Frieren: Beyond Journey’s End, Facing Death and Memory
Frieren hit me hard last year and this year. I’ve found myself in Frieren’s position with the deaths of two friends last year, the death of my grandmother this year, and many other partings. Death is the unfortunate side effect of getting older. I admit that this anime brought me to tears and does whenever I think of it. This article about Frieren‘s exploration of death and memory was a hard article for me to write.
Finally, 2024 presented many interesting anime. I found Frieren: Beyond Journey’s End one of the best anime of the year as I eluded to a moment ago. It presents a mature story–a rarity among anime stories nowadays–which examines the role of death and other endings in life. My second pick (and a tie) for best anime for 2024 is Spice and Wolf: Merchant Meets Wise Wolf because that series remains one of my favorites, and I’m please to see it receive a thorough treatment. I hope the anime will make it to the end of the first light novel series.

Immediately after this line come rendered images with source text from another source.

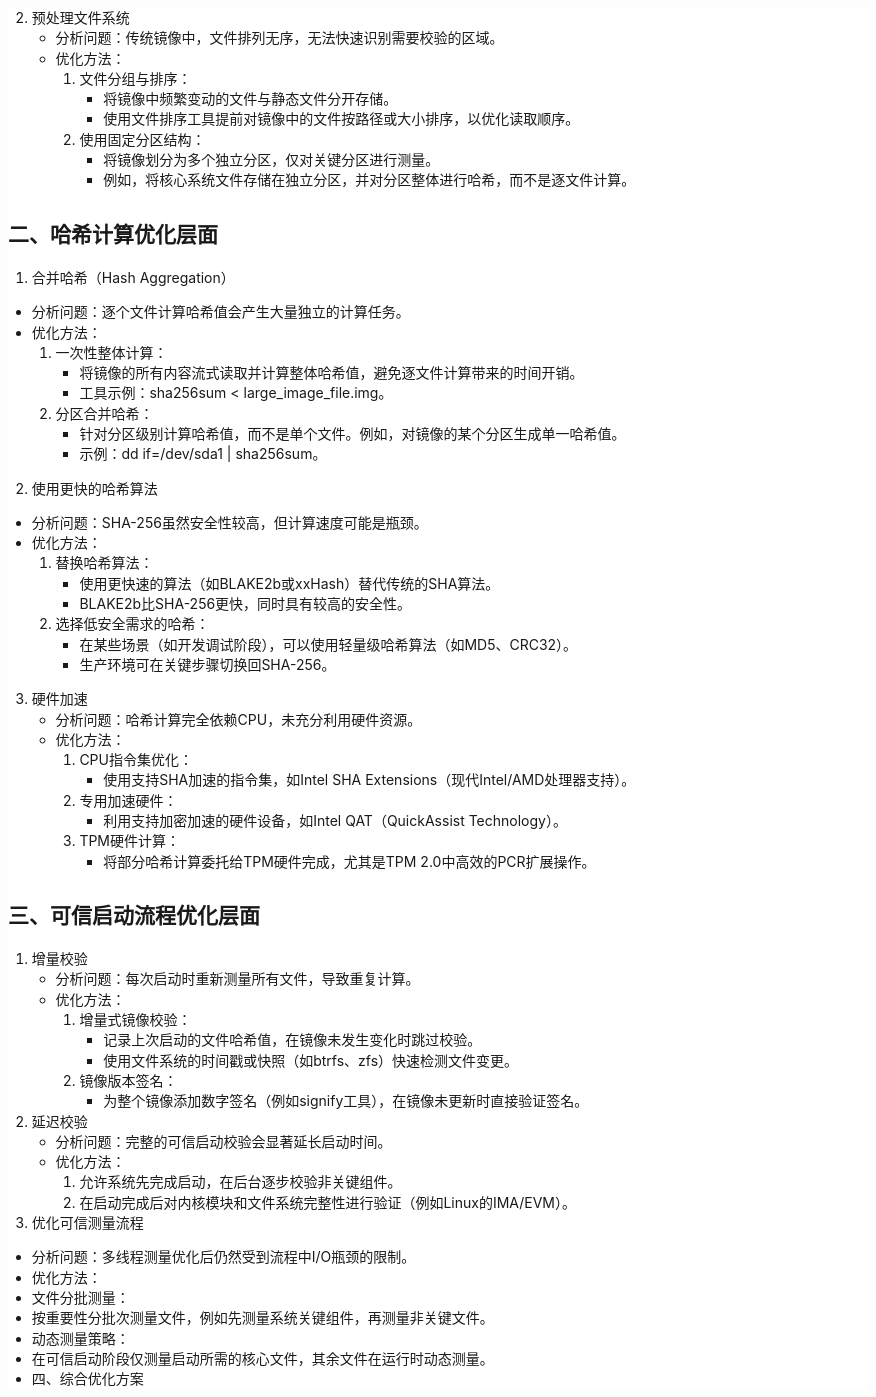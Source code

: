 2. 预处理文件系统
    + 分析问题：传统镜像中，文件排列无序，无法快速识别需要校验的区域。
    + 优化方法：
        1. 文件分组与排序：
            + 将镜像中频繁变动的文件与静态文件分开存储。
            + 使用文件排序工具提前对镜像中的文件按路径或大小排序，以优化读取顺序。
        2. 使用固定分区结构：
            + 将镜像划分为多个独立分区，仅对关键分区进行测量。
            + 例如，将核心系统文件存储在独立分区，并对分区整体进行哈希，而不是逐文件计算。


## 二、哈希计算优化层面
1. 合并哈希（Hash Aggregation）
+ 分析问题：逐个文件计算哈希值会产生大量独立的计算任务。
+ 优化方法：
    1. 一次性整体计算：
        + 将镜像的所有内容流式读取并计算整体哈希值，避免逐文件计算带来的时间开销。
        + 工具示例：sha256sum < large_image_file.img。
    2. 分区合并哈希：
        + 针对分区级别计算哈希值，而不是单个文件。例如，对镜像的某个分区生成单一哈希值。
        + 示例：dd if=/dev/sda1 | sha256sum。

2. 使用更快的哈希算法
+ 分析问题：SHA-256虽然安全性较高，但计算速度可能是瓶颈。
+ 优化方法：
    1. 替换哈希算法：
        + 使用更快速的算法（如BLAKE2b或xxHash）替代传统的SHA算法。
        + BLAKE2b比SHA-256更快，同时具有较高的安全性。
    2. 选择低安全需求的哈希：
        + 在某些场景（如开发调试阶段），可以使用轻量级哈希算法（如MD5、CRC32）。
        + 生产环境可在关键步骤切换回SHA-256。
3. 硬件加速
    + 分析问题：哈希计算完全依赖CPU，未充分利用硬件资源。
    + 优化方法：
        1. CPU指令集优化：
            + 使用支持SHA加速的指令集，如Intel SHA Extensions（现代Intel/AMD处理器支持）。
        2. 专用加速硬件：
            + 利用支持加密加速的硬件设备，如Intel QAT（QuickAssist Technology）。
        3. TPM硬件计算：
            + 将部分哈希计算委托给TPM硬件完成，尤其是TPM 2.0中高效的PCR扩展操作。

## 三、可信启动流程优化层面
1. 增量校验
    + 分析问题：每次启动时重新测量所有文件，导致重复计算。
    + 优化方法：
        1. 增量式镜像校验：
            + 记录上次启动的文件哈希值，在镜像未发生变化时跳过校验。
            + 使用文件系统的时间戳或快照（如btrfs、zfs）快速检测文件变更。
        2. 镜像版本签名：
            + 为整个镜像添加数字签名（例如signify工具），在镜像未更新时直接验证签名。
2. 延迟校验
    + 分析问题：完整的可信启动校验会显著延长启动时间。
    + 优化方法：
        1. 允许系统先完成启动，在后台逐步校验非关键组件。
        2. 在启动完成后对内核模块和文件系统完整性进行验证（例如Linux的IMA/EVM）。
3. 优化可信测量流程
+ 分析问题：多线程测量优化后仍然受到流程中I/O瓶颈的限制。
+ 优化方法：
+ 文件分批测量：
+ 按重要性分批次测量文件，例如先测量系统关键组件，再测量非关键文件。
+ 动态测量策略：
+ 在可信启动阶段仅测量启动所需的核心文件，其余文件在运行时动态测量。
+ 四、综合优化方案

So that’s the end of 2024. I’m well past the half-way point in the average male life expectancy. The loss of my 97-year-old grandmother this year and the loss of two friends last year, both of whom were around my age, has left me well aware of my mortality. The Japanese wisdom to always remember death stays uncomfortably with me. As does the idea that a wise man keeps his child’s heart. Our workaday requirements for survival chafe under both of these realizations. All we can do is learn to be content, to accept our limits while working at our maximum within those limits, and to not look at extrinsic measures of achievement. Contentment carries a negative reputation in our “bootstrap” culture which teaches us to always seek more and do more. It mistakes acceptance and contentment with resignation, laziness, and lack of ambition. But if you cannot learn contentment, you live poorly, flung about by the whims of a culture and the time period you fail to question.
In 2025, you may see more articles which touch on these indulgent philosophical digressions of mine. They sit in the queue, waiting. I hope you will indulge a fool his midlife crisis writing (a joke–I’m quite content and happy with my small garden, as I call my corner of life). I’ve finished my anime revisit series, but there are some more anime awaiting another revisit, perhaps in 2025.
Thanks for your continued reading and support!
Looking forward to more of your writing!
Wasn’t a good year for me and a lot of people I know, struggling with intermittent jobs (including a short stint as English teacher, and I agree with you about being underpaid!) but at least I used what time and money I had to start learning a foreign language (Arabic, in my case, for economic reasons). I also used to learn Japanese several years ago but nowadays the prospects of securing a Japan-related job are non-existent where I live and, sadly, I have to consider languages as means to a financial end first and foremost instead of a cultural resource. But learning a foreign language also requires money and time and may not accessible to many people.
I hope 2025 improves for you on all fronts. You’re right about learning a foreign language requires money and time with books, applications, and more. Free options can only take you so far.